======== Source data

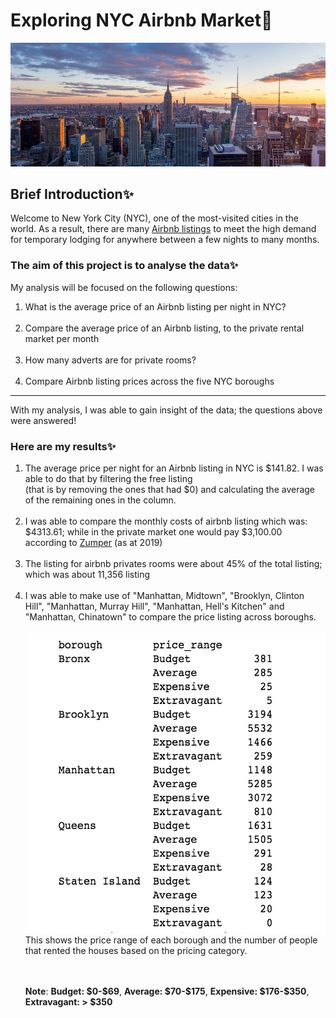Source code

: # Exploring NYC Airbnb Market🚀
<img src="./nyc.jpeg">
<h2>Brief Introduction✨</h2>
Welcome to New York City (NYC), one of the most-visited cities in the world. As a result, there are many <a href="https://www.airbnb.com/">Airbnb listings</a> to meet the high demand for temporary lodging for anywhere between a few nights to many months.

<h3>The aim of this project is to analyse the data✨</h3>
My analysis will be focused on the following questions:
<ol>
  <li>What is the average price of an Airbnb listing per night in NYC?</li><br>
  <li>Compare the average price of an Airbnb listing, to the private rental market per month</li><br>
  <li>How many adverts are for private rooms?</li><br>
  <li>Compare Airbnb listing prices across the five NYC boroughs</li>
</ol>

_________________________________________________________________________________
<p>With my analysis, I was able to gain insight of the data; the questions above were answered!</p>
<h3>Here are my results✨</h3>
<ol>
  <li>The average price per night for an Airbnb listing in NYC is $141.82. I was able to do that by filtering the free listing <br>(that is by removing the ones that had $0) and calculating the average of the remaining ones in the column.</li><br>
  <li>I was able to compare the monthly costs of airbnb listing which was: $4313.61; while in the private market one would pay $3,100.00 according to <a href="https://www.zumper.com/">Zumper</a> (as at 2019)</li><br>
  <li>The listing for airbnb privates rooms were about 45% of the total listing; which was about 11,356 listing</li><br>
  <li>I was able to make use of "Manhattan, Midtown", "Brooklyn, Clinton Hill", "Manhattan, Murray Hill", "Manhattan, Hell's Kitchen" and "Manhattan, Chinatown" to compare the price listing across boroughs. 
    <br><br>
    <img src="final_result.png" style="height:30rem;"/>
    <br>This shows the price range of each borough and the number of people that rented the houses based on the pricing category.</li>
  <br>
  <br>
  <p><b>Note</b>: <b>Budget: $0-$69</b>, <b>Average: $70-$175</b>,  <b>Expensive:	$176-$350</b>,  <b>Extravagant:	> $350</b></p>
</ol>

================

- **Assignment**: Return word for word the lines above from the line with "Welcome to New" to the line with "<li>What is the", including both and leaving out all others.

- **Exercise answer**:
Welcome to New York City (NYC), one of the most-visited cities in the world. As a result, there are many <a href="https://www.airbnb.com/">Airbnb listings</a> to meet the high demand for temporary lodging for anywhere between a few nights to many months.

<h3>The aim of this project is to analyse the data✨</h3>
My analysis will be focused on the following questions:
<ol>
  <li>What is the average price of an Airbnb listing per night in NYC?</li><br>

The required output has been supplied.